→ **Task instructions**: Filter this listing down to the lines that contain the word "Docker", and copy them.

→ **Listed entries**:
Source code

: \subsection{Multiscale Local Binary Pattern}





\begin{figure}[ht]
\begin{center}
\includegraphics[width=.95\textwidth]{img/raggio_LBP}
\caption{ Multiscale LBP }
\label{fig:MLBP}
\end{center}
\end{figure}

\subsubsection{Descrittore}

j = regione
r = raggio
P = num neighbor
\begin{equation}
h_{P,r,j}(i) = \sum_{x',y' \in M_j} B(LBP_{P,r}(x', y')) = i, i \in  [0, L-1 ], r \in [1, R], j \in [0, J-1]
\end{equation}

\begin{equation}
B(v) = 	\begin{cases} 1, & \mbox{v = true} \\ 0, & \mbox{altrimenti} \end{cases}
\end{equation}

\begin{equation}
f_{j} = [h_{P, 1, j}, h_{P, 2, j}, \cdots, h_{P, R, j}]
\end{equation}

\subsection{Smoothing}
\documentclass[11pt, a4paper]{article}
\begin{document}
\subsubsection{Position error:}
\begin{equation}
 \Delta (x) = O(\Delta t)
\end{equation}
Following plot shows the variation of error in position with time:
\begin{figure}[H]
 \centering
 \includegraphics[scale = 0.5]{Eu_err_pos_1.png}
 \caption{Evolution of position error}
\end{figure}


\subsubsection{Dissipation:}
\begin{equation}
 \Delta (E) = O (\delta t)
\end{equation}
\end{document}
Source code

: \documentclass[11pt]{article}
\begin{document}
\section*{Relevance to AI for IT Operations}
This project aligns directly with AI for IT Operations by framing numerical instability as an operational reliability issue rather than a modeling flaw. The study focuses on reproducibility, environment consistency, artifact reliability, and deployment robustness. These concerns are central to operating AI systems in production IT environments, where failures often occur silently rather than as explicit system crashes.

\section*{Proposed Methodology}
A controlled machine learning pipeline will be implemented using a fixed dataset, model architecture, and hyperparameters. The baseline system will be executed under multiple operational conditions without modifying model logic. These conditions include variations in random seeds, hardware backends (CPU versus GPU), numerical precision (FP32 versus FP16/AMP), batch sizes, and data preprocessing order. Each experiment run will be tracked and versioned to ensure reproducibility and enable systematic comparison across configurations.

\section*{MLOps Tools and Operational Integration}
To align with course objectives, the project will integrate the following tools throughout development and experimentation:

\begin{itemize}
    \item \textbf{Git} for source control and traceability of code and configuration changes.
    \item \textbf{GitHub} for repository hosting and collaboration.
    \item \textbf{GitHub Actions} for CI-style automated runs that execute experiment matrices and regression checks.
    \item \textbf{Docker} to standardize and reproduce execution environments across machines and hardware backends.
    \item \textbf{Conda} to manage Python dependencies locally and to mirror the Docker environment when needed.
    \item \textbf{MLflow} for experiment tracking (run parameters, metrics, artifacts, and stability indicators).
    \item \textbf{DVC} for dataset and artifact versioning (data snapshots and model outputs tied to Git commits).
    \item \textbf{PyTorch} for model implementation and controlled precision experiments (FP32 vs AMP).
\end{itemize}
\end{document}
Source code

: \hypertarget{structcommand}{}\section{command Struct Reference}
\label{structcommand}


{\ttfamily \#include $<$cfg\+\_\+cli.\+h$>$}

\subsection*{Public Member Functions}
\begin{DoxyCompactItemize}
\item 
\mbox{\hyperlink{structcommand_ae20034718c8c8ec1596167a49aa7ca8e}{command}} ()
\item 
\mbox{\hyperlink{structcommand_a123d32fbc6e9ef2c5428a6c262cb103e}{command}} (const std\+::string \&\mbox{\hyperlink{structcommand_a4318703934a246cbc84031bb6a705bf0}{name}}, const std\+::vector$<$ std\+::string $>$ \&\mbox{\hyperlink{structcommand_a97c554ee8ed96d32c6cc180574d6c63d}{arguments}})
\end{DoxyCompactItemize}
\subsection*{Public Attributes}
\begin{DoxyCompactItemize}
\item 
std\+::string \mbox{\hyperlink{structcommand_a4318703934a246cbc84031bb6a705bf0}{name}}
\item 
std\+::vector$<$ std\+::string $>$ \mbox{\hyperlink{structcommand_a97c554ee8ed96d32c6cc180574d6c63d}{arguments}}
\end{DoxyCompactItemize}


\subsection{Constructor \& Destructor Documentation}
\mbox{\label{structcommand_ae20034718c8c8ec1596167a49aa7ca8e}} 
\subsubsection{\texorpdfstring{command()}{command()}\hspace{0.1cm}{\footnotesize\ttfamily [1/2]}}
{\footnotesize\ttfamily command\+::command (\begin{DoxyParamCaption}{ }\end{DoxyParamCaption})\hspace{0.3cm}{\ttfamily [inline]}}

→ **Written solution**:
    \item \textbf{Docker} to standardize and reproduce execution environments across machines and hardware backends.
    \item \textbf{Conda} to manage Python dependencies locally and to mirror the Docker environment when needed.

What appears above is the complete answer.